Pour un enfant, c’est la pire des choses d’être rejeté, pour son identité et l'estime de soi. Être homosexuel ou même transsexuel, ce n’est pas dur. C'est être rejeté qui l’est.
Je veux aussi leur assurer que le jeune n’y est pour rien. Il ne s'est pas levé le matin en se disant : « Tiens, je vais être homosexuel­, comme ça, ça va bien enquiquiner mes parents. Peut-être même qu’ils vont me rejeter. Au travail, ça va être plus compliqué. Je vais peut-être me faire taper dans la rue. » Non, non et non ! Il n’y est pour rien. Je dis alors aux parents qu'il faut accompagner, donner de l’amour, de la compréhension et de l’espace. L’amour et les mots, il n’y a que ça.

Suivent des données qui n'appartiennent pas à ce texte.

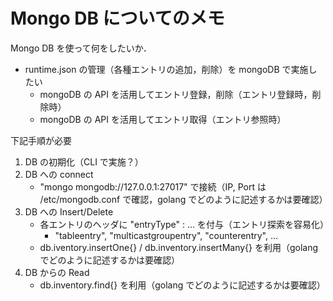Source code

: # Mongo DB についてのメモ

Mongo DB を使って何をしたいか．
- runtime.json の管理（各種エントリの追加，削除）を mongoDB で実施したい
  - mongoDB の API を活用してエントリ登録，削除（エントリ登録時，削除時）
  - mongoDB の API を活用してエントリ取得（エントリ参照時）

下記手順が必要

1. DB の初期化（CLI で実施？）
2. DB への connect
    - "mongo  mongodb://127.0.0.1:27017" で接続（IP, Port は /etc/mongodb.conf で確認，golang でどのように記述するかは要確認）
3. DB への Insert/Delete
    - 各エントリのヘッダに "entryType" : ... を付与（エントリ探索を容易化）
      - "tableentry", "multicastgroupentry", "counterentry", ...
    - db.iventory.insertOne{} / db.inventory.insertMany{} を利用（golang でどのように記述するかは要確認）
4. DB からの Read
    - db.inventory.find{} を利用（golang でどのように記述するかは要確認）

Comment cela peut se concrétiser ?

Quand on est au cœur de cette situation, il faut partir du postulat que son enfant n’y est pour rien. Il faut essayer de voir où est l’injustice, se souvenir de situation qu'on a pu vivre à notre époque, les jugements sur les choix de vie des uns et des autres, les tenues vestimentaires, d'autres combats qu'ils ont eu à mener.
En tout cas, on ne met pas dehors en plein hiver un gamin de 15 ans parce qu’il est en train de se regarder dans la glace avec une robe. On ne coupe pas un pied parce qu'il fait mal. Il faut revenir à la base : pas d'injustice, pas d’incompréhension. Et de l’amour, toujours de l'amour.
« Du rejet au refuge », une expo photo aux Halles
Jusqu'au 18 octobre, sous la Canopée des Halles, l’exposition photo « Du rejet au refuge » dévoile 17 portraits de jeunes passés par Le Refuge ces 17 dernières années. Des jeunes qui ont décidé de porter la voix des milliers de personnes victimes de LGBT-phobies chaque année juste parce qu’elles sont ce qu’elles sont. Confrontés à des situations de violences infra-familiales, parfois en lutte contre eux-mêmes, ils veulent montrer que malgré le rejet familial et/ou sociétal, on peut se reconstruire et vivre sa vie pleinement.